Includes (i) 950,000 shares of Class B Common Stock held by a revocable trust for the benefit of Timothy P. Horne, for which Timothy P. Horne serves as sole trustee, (ii) 1,666,970 shares of Class B Common Stock held by a revocable trust for the benefit of Daniel W. Horne, Timothy P. Horne's brother, for which Daniel W. Horne and Walter J. Flowers, a partner in the law firm of Flowers and Manning, LLP, serve as co-trustees, (iii) 1,666,970 shares of Class B Common Stock held by a revocable trust for the benefit of Deborah Horne, Timothy P. Horne's sister, for which Timothy P. Horne serves as sole trustee, which trust is revocable with the consent of the trustee, (iv) 1,495,010 shares of Class B Common Stock held by a revocable trust for the benefit of Peter W. Horne, Timothy P. Horne's brother, for which Peter W. Horne serves as sole trustee, (v) 21,600 shares of Class B Common Stock held for the benefit of Tiffany Horne Noonan (Timothy P. Horne's daughter) under an irrevocable trust for which Timothy P. Horne serves as trustee, (vi) 113,924 shares of Class B Common Stock held by a revocable trust for the benefit of Tiffany Horne Noonan, for which Walter J. Flowers serves as trustee, (vii) 6,447 shares of Class B Common Stock held by a trust for the benefit of Kiera R. Noonan, for which Joseph T. Noonan and Walter J. Flowers serve as co-trustees, (viii) 6,447 shares of Class B Common Stock held by a trust for the benefit of Tessa R. Noonan, for which Joseph T. Noonan and Walter J. Flowers serve as co-trustees, and (ix) 5,922 shares of Class B Common Stock held by a trust for the benefit of Liv R. Noonan, for which Joseph T. Noonan and Walter J. Flowers serve as co-trustees. The shares of Class B Common Stock (5,933,290 shares of Class B Common Stock in the aggregate) are subject to The Amended and Restated George B. Horne Voting Trust Agreement 1997 ("1997 Voting Trust") for which Timothy P. Horne serves as trustee. (See Exhibit 2 for a description of the 1997 Voting Trust).
Daniel W. Horne is deemed the beneficial owner of 1,666,970 shares of Class A Common Stock of the Issuer.
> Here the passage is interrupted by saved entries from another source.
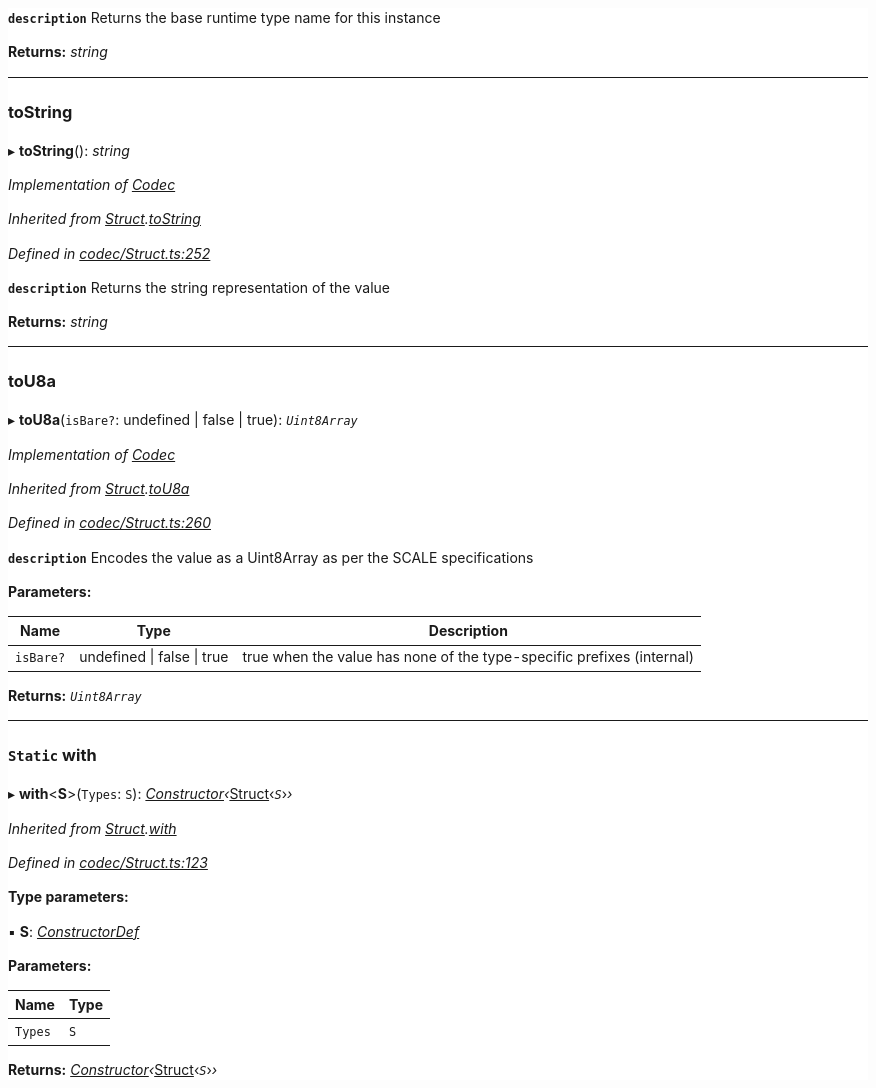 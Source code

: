 **`description`** Returns the base runtime type name for this instance

**Returns:** *string*

___

###  toString

▸ **toString**(): *string*

*Implementation of [Codec](../interfaces/_types_.codec.md)*

*Inherited from [Struct](_codec_struct_.struct.md).[toString](_codec_struct_.struct.md#tostring)*

*Defined in [codec/Struct.ts:252](https://github.com/polkadot-js/api/blob/657d241/packages/types/src/codec/Struct.ts#L252)*

**`description`** Returns the string representation of the value

**Returns:** *string*

___

###  toU8a

▸ **toU8a**(`isBare?`: undefined | false | true): *`Uint8Array`*

*Implementation of [Codec](../interfaces/_types_.codec.md)*

*Inherited from [Struct](_codec_struct_.struct.md).[toU8a](_codec_struct_.struct.md#tou8a)*

*Defined in [codec/Struct.ts:260](https://github.com/polkadot-js/api/blob/657d241/packages/types/src/codec/Struct.ts#L260)*

**`description`** Encodes the value as a Uint8Array as per the SCALE specifications

**Parameters:**

Name | Type | Description |
------ | ------ | ------ |
`isBare?` | undefined \| false \| true | true when the value has none of the type-specific prefixes (internal)  |

**Returns:** *`Uint8Array`*

___

### `Static` with

▸ **with**<**S**>(`Types`: `S`): *[Constructor](../interfaces/_types_.constructor.md)‹*[Struct](_codec_struct_.struct.md)‹*`S`*›*›*

*Inherited from [Struct](_codec_struct_.struct.md).[with](_codec_struct_.struct.md#static-with)*

*Defined in [codec/Struct.ts:123](https://github.com/polkadot-js/api/blob/657d241/packages/types/src/codec/Struct.ts#L123)*

**Type parameters:**

▪ **S**: *[ConstructorDef](../modules/_types_.md#constructordef)*

**Parameters:**

Name | Type |
------ | ------ |
`Types` | `S` |

**Returns:** *[Constructor](../interfaces/_types_.constructor.md)‹*[Struct](_codec_struct_.struct.md)‹*`S`*›*›*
As noted below, all of Daniel W. Horne's beneficial ownership of Class A Common Stock is derived from beneficial ownership of Class B Common Stock, par value $.10 per share, of the Issuer which is convertible into Class A Common Stock on a share for share basis.
Daniel W. Horne's beneficial ownership consists of 1,666,970 shares of Class B Common Stock held in a revocable trust for which Daniel W. Horne and Walter J. Flowers serve as co-trustees, all of which are subject to the 1997 Voting Trust for which Timothy P. Horne serves as sole trustee. (See Exhibit 2 for a description of the 1997 Voting Trust).
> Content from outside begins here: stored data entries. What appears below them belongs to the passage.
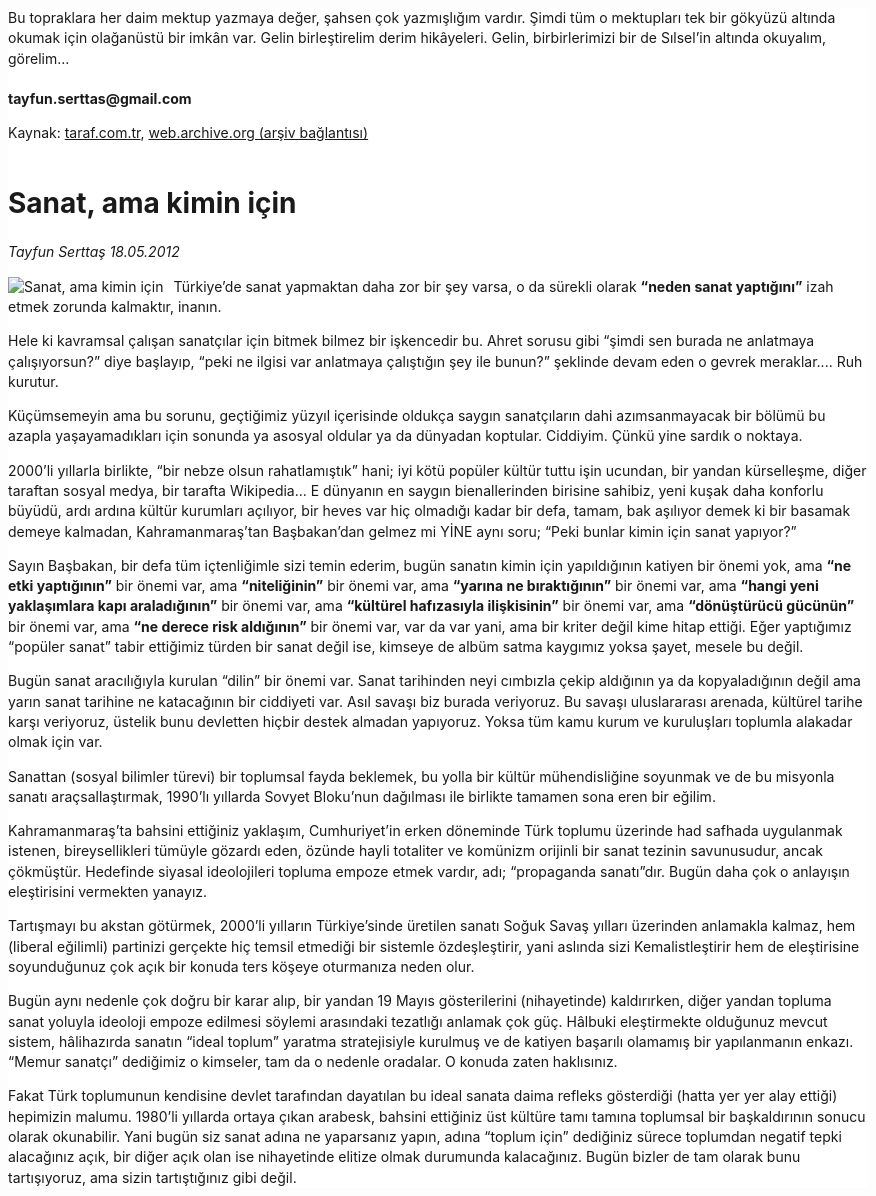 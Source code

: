 <p>Bu topraklara her daim mektup yazmaya değer, şahsen çok yazmışlığım vardır. Şimdi tüm o mektupları tek bir gökyüzü altında okumak için olağanüstü bir imkân var. Gelin birleştirelim derim hikâyeleri. Gelin, birbirlerimizi bir de Sılsel’in altında okuyalım, görelim...<br/><br/><b>tayfun.serttas@gmail.com</b></p>
</div>

Kaynak: [taraf.com.tr](http://www.taraf.com.tr/tayfun-serttas/makale-silsel-in-altinda-bulusalim-mi.htm), [web.archive.org (arşiv bağlantısı)](http://web.archive.org/web/20131107162442/http://www.taraf.com.tr/tayfun-serttas/makale-silsel-in-altinda-bulusalim-mi.htm)
# Sanat, ama kimin için 

*Tayfun Serttaş 18.05.2012*

<div class="yazi"><img align="left" alt="Sanat, ama kimin için " border="0" src="http://www.taraf.com.tr/fotoraflar/makaleler/sanat-ama-kimin-icin_3336_orijinal.jpg" style="border-right-width:10px; border-color:#FFFFFF"/><p>Türkiye’de sanat yapmaktan daha zor bir şey varsa, o da sürekli olarak <b>“neden sanat yaptığını”</b> izah etmek zorunda kalmaktır, inanın. </p>
<p>Hele ki kavramsal çalışan sanatçılar için bitmek bilmez bir işkencedir bu. Ahret sorusu gibi “şimdi sen burada ne anlatmaya çalışıyorsun?” diye başlayıp, “peki ne ilgisi var anlatmaya çalıştığın şey ile bunun?” şeklinde devam eden o gevrek meraklar.... Ruh kurutur. </p>
<p>Küçümsemeyin ama bu sorunu, geçtiğimiz yüzyıl içerisinde oldukça saygın sanatçıların dahi azımsanmayacak bir bölümü bu azapla yaşayamadıkları için sonunda ya asosyal oldular ya da dünyadan koptular. Ciddiyim. Çünkü yine sardık o noktaya. </p>
<p>2000’li yıllarla birlikte, “bir nebze olsun rahatlamıştık” hani; iyi kötü popüler kültür tuttu işin ucundan, bir yandan kürselleşme, diğer taraftan sosyal medya, bir tarafta Wikipedia... E dünyanın en saygın bienallerinden birisine sahibiz, yeni kuşak daha konforlu büyüdü, ardı ardına kültür kurumları açılıyor, bir heves var hiç olmadığı kadar bir defa, tamam, bak aşılıyor demek ki bir basamak demeye kalmadan, Kahramanmaraş’tan Başbakan’dan gelmez mi YİNE aynı soru; “Peki bunlar kimin için sanat yapıyor?”</p>
<p>Sayın Başbakan, bir defa tüm içtenliğimle sizi temin ederim, bugün sanatın kimin için yapıldığının katiyen bir önemi yok, ama <b>“ne etki yaptığının”</b> bir önemi var, ama <b>“niteliğinin”</b> bir önemi var, ama <b>“yarına ne bıraktığının”</b> bir önemi var, ama <b>“hangi yeni yaklaşımlara kapı araladığının”</b> bir önemi var, ama <b>“kültürel hafızasıyla ilişkisinin”</b> bir önemi var, ama <b>“dönüştürücü gücünün”</b> bir önemi var, ama <b>“ne derece risk aldığının”</b> bir önemi var, var da var yani, ama bir kriter değil kime hitap ettiği. Eğer yaptığımız “popüler sanat” tabir ettiğimiz türden bir sanat değil ise, kimseye de albüm satma kaygımız yoksa şayet, mesele bu değil. </p>
<p>Bugün sanat aracılığıyla kurulan “dilin” bir önemi var. Sanat tarihinden neyi cımbızla çekip aldığının ya da kopyaladığının değil ama yarın sanat tarihine ne katacağının bir ciddiyeti var. Asıl savaşı biz burada veriyoruz. Bu savaşı uluslararası arenada, kültürel tarihe karşı veriyoruz, üstelik bunu devletten hiçbir destek almadan yapıyoruz. Yoksa tüm kamu kurum ve kuruluşları toplumla alakadar olmak için var. </p>
<p>Sanattan (sosyal bilimler türevi) bir toplumsal fayda beklemek, bu yolla bir kültür mühendisliğine soyunmak ve de bu misyonla sanatı araçsallaştırmak, 1990’lı yıllarda Sovyet Bloku’nun dağılması ile birlikte tamamen sona eren bir eğilim. </p>
<p>Kahramanmaraş’ta bahsini ettiğiniz yaklaşım, Cumhuriyet’in erken döneminde Türk toplumu üzerinde had safhada uygulanmak istenen, bireysellikleri tümüyle gözardı eden, özünde hayli totaliter ve komünizm orijinli bir sanat tezinin savunusudur, ancak çökmüştür. Hedefinde siyasal ideolojileri topluma empoze etmek vardır, adı; “propaganda sanatı”dır. Bugün daha çok o anlayışın eleştirisini vermekten yanayız. </p>
<p>Tartışmayı bu akstan götürmek, 2000’li yılların Türkiye’sinde üretilen sanatı Soğuk Savaş yılları üzerinden anlamakla kalmaz, hem (liberal eğilimli) partinizi gerçekte hiç temsil etmediği bir sistemle özdeşleştirir, yani aslında sizi Kemalistleştirir hem de eleştirisine soyunduğunuz çok açık bir konuda ters köşeye oturmanıza neden olur. </p>
<p>Bugün aynı nedenle çok doğru bir karar alıp, bir yandan 19 Mayıs gösterilerini (nihayetinde) kaldırırken, diğer yandan topluma sanat yoluyla ideoloji empoze edilmesi söylemi arasındaki tezatlığı anlamak çok güç. Hâlbuki eleştirmekte olduğunuz mevcut sistem, hâlihazırda sanatın “ideal toplum” yaratma stratejisiyle kurulmuş ve de katiyen başarılı olamamış bir yapılanmanın enkazı. “Memur sanatçı” dediğimiz o kimseler, tam da o nedenle oradalar. O konuda zaten haklısınız. </p>
<p>Fakat Türk toplumunun kendisine devlet tarafından dayatılan bu ideal sanata daima refleks gösterdiği (hatta yer yer alay ettiği) hepimizin malumu. 1980’li yıllarda ortaya çıkan arabesk, bahsini ettiğiniz üst kültüre tamı tamına toplumsal bir başkaldırının sonucu olarak okunabilir. Yani bugün siz sanat adına ne yaparsanız yapın, adına “toplum için” dediğiniz sürece toplumdan negatif tepki alacağınız açık, bir diğer açık olan ise nihayetinde elitize olmak durumunda kalacağınız. Bugün bizler de tam olarak bunu tartışıyoruz, ama sizin tartıştığınız gibi değil. </p>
Deborah Horne is deemed the beneficial owner of 1,666,970 shares of Class A Common Stock of the Issuer. As noted below, all of Deborah Horne's beneficial ownership of Class A Common Stock is derived from beneficial ownership of Class B Common Stock, par value $.10 per share, of the Issuer, which is convertible into Class A Common Stock on a share for share basis.
Deborah Horne's beneficial ownership consists of 1,666,970 shares of Class B Common Stock held in a revocable trust for which Timothy P. Horne serves as the sole trustee, all of which are subject to the 1997 Voting Trust for which Timothy P. Horne serves as sole trustee. (See Exhibit 2 for a description of the 1997 Voting Trust).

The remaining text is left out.